GeneNews, an innovator in the liquid biopsy space, is committed to becoming a leader in advanced diagnostics and personalized medicine, serving as a strong commercialization outlet for early detection of cancer and other chronic diseases. Our mission is to identify, assess and make commercially available a comprehensive menu of diagnostics that provide physicians and patients with personalized clinical intelligence and actionable information to improve health outcomes through the early diagnosis of disease. Our Richmond, Virginia-based Innovative Diagnostic Laboratory clinical reference lab specializes in traditional and advanced clinical evidence-based blood testing that helps find, understand, and address cancer risk in patient populations. Currently, Innovative Diagnostic Laboratory ("IDL") offers risk assessment blood tests for four prevalent cancer types - colon, lung, prostate and breast. GeneNews' common shares trade on the Toronto Stock Exchange under the symbol 'GEN'. More information on GeneNews and IDL can be found at www.GeneNews.com and www.myinnovativelab.com, respectively.

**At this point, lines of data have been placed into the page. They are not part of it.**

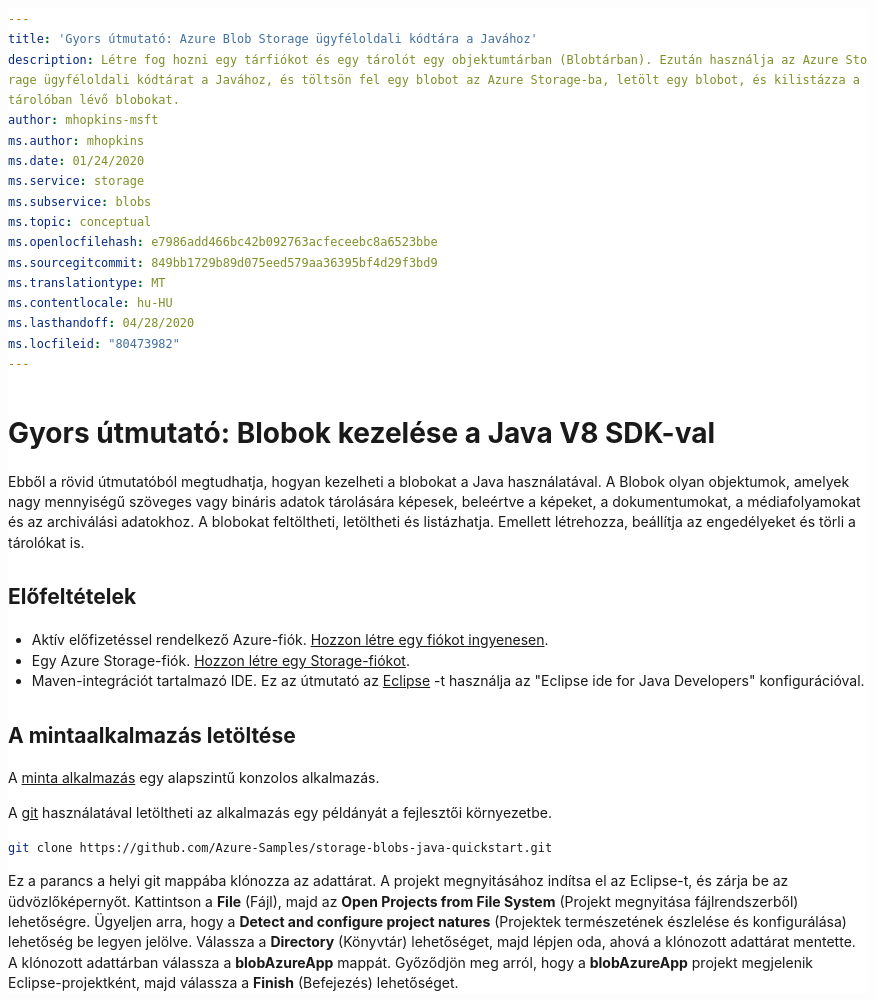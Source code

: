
 ```yaml
---
title: 'Gyors útmutató: Azure Blob Storage ügyféloldali kódtára a Javához'
description: Létre fog hozni egy tárfiókot és egy tárolót egy objektumtárban (Blobtárban). Ezután használja az Azure Storage ügyféloldali kódtárat a Javához, és töltsön fel egy blobot az Azure Storage-ba, letölt egy blobot, és kilistázza a tárolóban lévő blobokat.
author: mhopkins-msft
ms.author: mhopkins
ms.date: 01/24/2020
ms.service: storage
ms.subservice: blobs
ms.topic: conceptual
ms.openlocfilehash: e7986add466bc42b092763acfeceebc8a6523bbe
ms.sourcegitcommit: 849bb1729b89d075eed579aa36395bf4d29f3bd9
ms.translationtype: MT
ms.contentlocale: hu-HU
ms.lasthandoff: 04/28/2020
ms.locfileid: "80473982"
---
```

# <a name="quickstart-manage-blobs-with-java-v8-sdk"></a>Gyors útmutató: Blobok kezelése a Java V8 SDK-val

Ebből a rövid útmutatóból megtudhatja, hogyan kezelheti a blobokat a Java használatával. A Blobok olyan objektumok, amelyek nagy mennyiségű szöveges vagy bináris adatok tárolására képesek, beleértve a képeket, a dokumentumokat, a médiafolyamokat és az archiválási adatokhoz. A blobokat feltöltheti, letöltheti és listázhatja. Emellett létrehozza, beállítja az engedélyeket és törli a tárolókat is.

## <a name="prerequisites"></a>Előfeltételek

- Aktív előfizetéssel rendelkező Azure-fiók. [Hozzon létre egy fiókot ingyenesen](https://azure.microsoft.com/free/?ref=microsoft.com&utm_source=microsoft.com&utm_medium=docs&utm_campaign=visualstudio).
- Egy Azure Storage-fiók. [Hozzon létre egy Storage-fiókot](../common/storage-account-create.md).
- Maven-integrációt tartalmazó IDE. Ez az útmutató az [Eclipse](https://www.eclipse.org/downloads/) -t használja az "Eclipse ide for Java Developers" konfigurációval.

## <a name="download-the-sample-application"></a>A mintaalkalmazás letöltése

A [minta alkalmazás](https://github.com/Azure-Samples/storage-blobs-java-quickstart) egy alapszintű konzolos alkalmazás.

A [git](https://git-scm.com/) használatával letöltheti az alkalmazás egy példányát a fejlesztői környezetbe.

```bash
git clone https://github.com/Azure-Samples/storage-blobs-java-quickstart.git
```

Ez a parancs a helyi git mappába klónozza az adattárat. A projekt megnyitásához indítsa el az Eclipse-t, és zárja be az üdvözlőképernyőt. Kattintson a **File** (Fájl), majd az **Open Projects from File System** (Projekt megnyitása fájlrendszerből) lehetőségre. Ügyeljen arra, hogy a **Detect and configure project natures** (Projektek természetének észlelése és konfigurálása) lehetőség be legyen jelölve. Válassza a **Directory** (Könyvtár) lehetőséget, majd lépjen oda, ahová a klónozott adattárat mentette. A klónozott adattárban válassza a **blobAzureApp** mappát. Győződjön meg arról, hogy a **blobAzureApp** projekt megjelenik Eclipse-projektként, majd válassza a **Finish** (Befejezés) lehetőséget.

This press release contains forward-looking statements identified by words such as "expects", "will" and similar expressions, which reflect the Company's current expectations regarding future events, including with respect to obtaining regulatory approval and execution of a definitive subscription agreement. The forward-looking statements involve risks and uncertainties that could cause the Company's actual events to differ materially from those projected herein. Investors should consult the Company's ongoing quarterly filings and annual reports for additional information on risks and uncertainties relating to these forward-looking statements. The reader is cautioned not to rely on these forward-looking statements. The Company disclaims any obligation to update these forward-looking statements, except as required by law.